A year filled with headlines about email phishing, data breaches, ransomware attacks and Internet-of-Things botnets should be all the evidence that businesses’ and government agencies’ cybersecurity remains inadequate.

Unfortunately, too many of Trump’s statements over what he referred to as “the cyber” in the second presidential debate can be fairly summarized as “boy, I don’t know.” The president-elect has acted as if successful attacks against Hillary Clinton’s campaign and the Democratic Party by attackers who increasingly seem to have been Russian-sponsored only means that hackers enjoy “pwning” Dems.

The executive branch’s new occupants should realize that, yes, it can happen here. I trust that the tech executives who met with Trump earlier in December offered their help with cybersecurity, and I hope that Trump’s administration accepts it.

I fear, however, that Trump’s law-and-order focus instead means more unproductive debate over why the tech industry can’t remove terrorist propaganda from the internet and develop “strong” encryption that still somehow allows the government to get back into a smartphone or a tablet.

A bipartisan report issued Tuesday by the House Energy and Commerce and Judiciary Committee’s Encryption Working Group, urging law-enforcement agencies to give up asking tech companies to grant special access to their crypto, should be required reading for Trump.

Expect more inaction on privacy and patents

The safest prediction to make in any new year’s tech-policy forecast is that Congress will do nothing, and why should 2017 depart from that pattern?

Its failure to reform the obsolete Electronic Communications Privacy Act, a 1996 relic that invites police investigators to grab email stored online (fortunately, web-mail services insist on a warrant), now seems an even bigger mistake.

Why will Congress want to burn political capital on fixing this under a law-and-order administration? Why would it also want to take on reforming an even older, also-broken law, 1986’s Computer Fraud and Abuse Act, that criminalizes some security research?

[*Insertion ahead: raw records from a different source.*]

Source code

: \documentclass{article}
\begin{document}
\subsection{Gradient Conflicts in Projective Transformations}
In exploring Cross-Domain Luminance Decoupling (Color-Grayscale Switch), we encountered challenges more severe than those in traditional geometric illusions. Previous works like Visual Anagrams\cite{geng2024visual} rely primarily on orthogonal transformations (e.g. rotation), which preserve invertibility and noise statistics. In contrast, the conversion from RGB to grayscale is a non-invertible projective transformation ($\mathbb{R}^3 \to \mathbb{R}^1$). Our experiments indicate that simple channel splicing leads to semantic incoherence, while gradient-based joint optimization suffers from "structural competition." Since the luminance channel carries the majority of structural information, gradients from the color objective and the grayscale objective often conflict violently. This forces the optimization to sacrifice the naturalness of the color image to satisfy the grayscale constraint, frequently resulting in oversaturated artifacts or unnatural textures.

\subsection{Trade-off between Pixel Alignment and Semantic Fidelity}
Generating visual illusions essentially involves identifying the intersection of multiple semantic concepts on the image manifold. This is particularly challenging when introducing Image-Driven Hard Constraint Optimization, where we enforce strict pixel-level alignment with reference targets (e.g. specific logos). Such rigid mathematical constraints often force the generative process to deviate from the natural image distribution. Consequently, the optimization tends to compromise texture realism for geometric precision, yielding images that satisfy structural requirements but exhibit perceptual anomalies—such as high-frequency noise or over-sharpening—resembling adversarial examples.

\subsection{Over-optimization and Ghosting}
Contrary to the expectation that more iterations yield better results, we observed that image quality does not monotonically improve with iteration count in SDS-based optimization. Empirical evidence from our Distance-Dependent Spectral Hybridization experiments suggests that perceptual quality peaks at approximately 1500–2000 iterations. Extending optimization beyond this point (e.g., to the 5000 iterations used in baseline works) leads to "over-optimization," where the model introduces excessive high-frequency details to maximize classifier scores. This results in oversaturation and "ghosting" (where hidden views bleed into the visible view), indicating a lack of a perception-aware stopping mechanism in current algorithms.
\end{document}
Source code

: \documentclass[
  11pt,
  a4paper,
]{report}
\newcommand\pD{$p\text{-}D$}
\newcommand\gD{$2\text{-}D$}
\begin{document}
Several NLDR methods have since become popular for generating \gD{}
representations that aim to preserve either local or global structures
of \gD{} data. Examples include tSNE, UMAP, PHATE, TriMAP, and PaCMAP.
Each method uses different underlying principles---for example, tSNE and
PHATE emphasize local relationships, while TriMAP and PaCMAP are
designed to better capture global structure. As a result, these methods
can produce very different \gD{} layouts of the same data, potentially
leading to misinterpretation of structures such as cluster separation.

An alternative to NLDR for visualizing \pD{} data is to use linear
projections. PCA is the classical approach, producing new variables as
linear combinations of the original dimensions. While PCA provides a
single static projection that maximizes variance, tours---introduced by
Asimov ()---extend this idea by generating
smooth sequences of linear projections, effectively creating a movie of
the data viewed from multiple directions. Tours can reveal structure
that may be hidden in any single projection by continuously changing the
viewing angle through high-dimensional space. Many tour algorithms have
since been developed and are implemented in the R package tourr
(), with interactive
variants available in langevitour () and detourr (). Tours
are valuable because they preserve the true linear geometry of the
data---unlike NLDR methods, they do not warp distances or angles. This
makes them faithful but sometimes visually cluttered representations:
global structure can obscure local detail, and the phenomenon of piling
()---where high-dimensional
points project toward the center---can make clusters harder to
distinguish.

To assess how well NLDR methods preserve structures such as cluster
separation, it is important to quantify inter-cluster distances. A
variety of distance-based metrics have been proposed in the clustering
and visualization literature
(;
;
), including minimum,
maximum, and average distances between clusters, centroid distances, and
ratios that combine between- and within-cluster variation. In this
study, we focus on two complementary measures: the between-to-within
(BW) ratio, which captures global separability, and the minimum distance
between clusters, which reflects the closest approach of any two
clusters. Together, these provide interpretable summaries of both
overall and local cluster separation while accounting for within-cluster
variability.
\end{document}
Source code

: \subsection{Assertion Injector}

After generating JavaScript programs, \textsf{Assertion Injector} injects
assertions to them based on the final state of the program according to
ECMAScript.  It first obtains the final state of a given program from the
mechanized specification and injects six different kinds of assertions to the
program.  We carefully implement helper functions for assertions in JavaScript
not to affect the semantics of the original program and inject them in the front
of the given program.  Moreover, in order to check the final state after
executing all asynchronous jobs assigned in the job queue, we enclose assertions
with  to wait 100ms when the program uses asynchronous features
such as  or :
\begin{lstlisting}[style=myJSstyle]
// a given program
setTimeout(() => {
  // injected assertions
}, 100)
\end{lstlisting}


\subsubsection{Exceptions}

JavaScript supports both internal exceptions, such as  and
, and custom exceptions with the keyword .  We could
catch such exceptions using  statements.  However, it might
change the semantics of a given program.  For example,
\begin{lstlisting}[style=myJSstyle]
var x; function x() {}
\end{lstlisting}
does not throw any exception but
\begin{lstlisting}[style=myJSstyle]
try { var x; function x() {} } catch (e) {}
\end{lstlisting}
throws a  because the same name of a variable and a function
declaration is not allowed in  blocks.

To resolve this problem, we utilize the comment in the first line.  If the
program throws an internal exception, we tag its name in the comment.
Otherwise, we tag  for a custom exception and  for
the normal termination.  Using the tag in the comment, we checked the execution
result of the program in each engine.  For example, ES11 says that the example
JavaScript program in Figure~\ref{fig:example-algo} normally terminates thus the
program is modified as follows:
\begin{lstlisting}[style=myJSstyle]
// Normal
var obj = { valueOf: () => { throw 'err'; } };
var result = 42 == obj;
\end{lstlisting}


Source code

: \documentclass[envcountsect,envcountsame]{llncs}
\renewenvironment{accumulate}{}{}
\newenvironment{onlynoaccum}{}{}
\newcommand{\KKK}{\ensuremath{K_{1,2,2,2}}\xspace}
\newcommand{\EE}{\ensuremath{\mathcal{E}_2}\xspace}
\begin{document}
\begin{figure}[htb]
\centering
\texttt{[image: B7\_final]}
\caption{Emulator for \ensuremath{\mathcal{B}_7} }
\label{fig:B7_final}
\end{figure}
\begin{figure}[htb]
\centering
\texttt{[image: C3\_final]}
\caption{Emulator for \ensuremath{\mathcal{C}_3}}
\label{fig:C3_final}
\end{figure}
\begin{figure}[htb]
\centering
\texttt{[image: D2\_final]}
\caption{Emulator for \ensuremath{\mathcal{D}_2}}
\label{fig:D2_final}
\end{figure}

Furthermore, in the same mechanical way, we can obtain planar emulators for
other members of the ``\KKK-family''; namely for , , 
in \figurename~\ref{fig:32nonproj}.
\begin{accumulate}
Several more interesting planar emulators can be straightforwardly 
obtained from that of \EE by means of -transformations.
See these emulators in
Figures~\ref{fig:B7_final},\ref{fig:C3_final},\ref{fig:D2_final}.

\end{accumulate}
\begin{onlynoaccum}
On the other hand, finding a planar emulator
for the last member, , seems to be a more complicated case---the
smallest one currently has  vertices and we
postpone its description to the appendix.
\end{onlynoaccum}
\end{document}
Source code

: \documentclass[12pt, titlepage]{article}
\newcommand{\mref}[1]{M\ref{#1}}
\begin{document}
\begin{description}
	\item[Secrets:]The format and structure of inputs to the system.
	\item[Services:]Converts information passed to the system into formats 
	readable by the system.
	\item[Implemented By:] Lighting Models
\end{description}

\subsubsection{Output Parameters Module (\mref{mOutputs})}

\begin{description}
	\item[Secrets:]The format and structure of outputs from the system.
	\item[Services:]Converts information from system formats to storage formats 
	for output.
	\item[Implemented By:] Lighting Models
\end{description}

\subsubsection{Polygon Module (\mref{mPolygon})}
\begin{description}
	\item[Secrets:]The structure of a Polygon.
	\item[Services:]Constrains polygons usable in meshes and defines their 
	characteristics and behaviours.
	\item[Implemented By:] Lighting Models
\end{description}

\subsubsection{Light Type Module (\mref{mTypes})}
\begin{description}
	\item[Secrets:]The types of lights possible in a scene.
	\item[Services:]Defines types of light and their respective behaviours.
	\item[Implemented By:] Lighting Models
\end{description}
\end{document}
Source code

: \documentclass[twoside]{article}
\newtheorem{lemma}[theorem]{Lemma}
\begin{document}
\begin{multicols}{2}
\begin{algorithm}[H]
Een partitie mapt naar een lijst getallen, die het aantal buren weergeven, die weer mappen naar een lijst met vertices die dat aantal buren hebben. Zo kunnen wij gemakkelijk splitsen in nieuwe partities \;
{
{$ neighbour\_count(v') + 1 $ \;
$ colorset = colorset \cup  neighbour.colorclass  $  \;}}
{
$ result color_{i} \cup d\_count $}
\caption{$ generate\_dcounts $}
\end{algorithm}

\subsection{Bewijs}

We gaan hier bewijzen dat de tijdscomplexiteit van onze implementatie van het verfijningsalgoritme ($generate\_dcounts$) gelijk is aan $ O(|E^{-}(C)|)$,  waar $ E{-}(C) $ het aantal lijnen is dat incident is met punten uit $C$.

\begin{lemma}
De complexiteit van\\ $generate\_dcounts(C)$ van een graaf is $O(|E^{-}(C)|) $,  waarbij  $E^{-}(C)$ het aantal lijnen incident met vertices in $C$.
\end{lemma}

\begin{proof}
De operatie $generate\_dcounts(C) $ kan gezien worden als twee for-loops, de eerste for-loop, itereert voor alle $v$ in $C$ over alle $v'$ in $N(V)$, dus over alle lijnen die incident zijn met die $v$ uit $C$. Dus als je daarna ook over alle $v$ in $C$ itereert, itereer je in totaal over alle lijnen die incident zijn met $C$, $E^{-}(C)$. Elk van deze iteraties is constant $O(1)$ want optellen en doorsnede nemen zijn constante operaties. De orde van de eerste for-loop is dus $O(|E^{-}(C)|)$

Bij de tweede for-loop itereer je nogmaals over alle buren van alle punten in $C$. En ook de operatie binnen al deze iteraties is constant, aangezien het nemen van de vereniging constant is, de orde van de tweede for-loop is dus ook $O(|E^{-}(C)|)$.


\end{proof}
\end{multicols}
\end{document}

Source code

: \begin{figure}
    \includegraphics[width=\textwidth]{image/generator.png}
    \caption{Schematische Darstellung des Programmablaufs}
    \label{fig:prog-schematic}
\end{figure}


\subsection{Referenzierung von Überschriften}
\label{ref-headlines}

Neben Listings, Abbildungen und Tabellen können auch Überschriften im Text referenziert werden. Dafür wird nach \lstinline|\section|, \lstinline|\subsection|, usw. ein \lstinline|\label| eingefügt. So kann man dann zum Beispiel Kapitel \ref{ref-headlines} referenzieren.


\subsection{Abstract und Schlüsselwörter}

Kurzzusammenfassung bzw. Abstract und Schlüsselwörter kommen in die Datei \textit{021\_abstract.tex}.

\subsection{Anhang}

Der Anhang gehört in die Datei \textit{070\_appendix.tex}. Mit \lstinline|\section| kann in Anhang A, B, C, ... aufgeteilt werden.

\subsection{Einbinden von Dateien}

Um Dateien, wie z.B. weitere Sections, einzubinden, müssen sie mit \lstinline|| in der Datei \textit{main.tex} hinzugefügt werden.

Congress also failed to do anything about patent reform this year, even as “patent trolls” continue to make a dishonest living by buying up overly-broad patents and then using them to shake down companies and their customers for allegedly infringing on the questionable inventions described in those patents.

The combination of a Republican Congress — this issue represents a fine chance to kick the Democratic constituency of trial lawyers in the shins — and a Republican president who’s also worked a lifetime in business ought to yield a law that jams a wrench into the gears of the patent-troll business model. But I was almost as optimistic about patent reform in prior years.

And since I was wrong each of those times, maybe you shouldn’t put too much stock in these predictions either.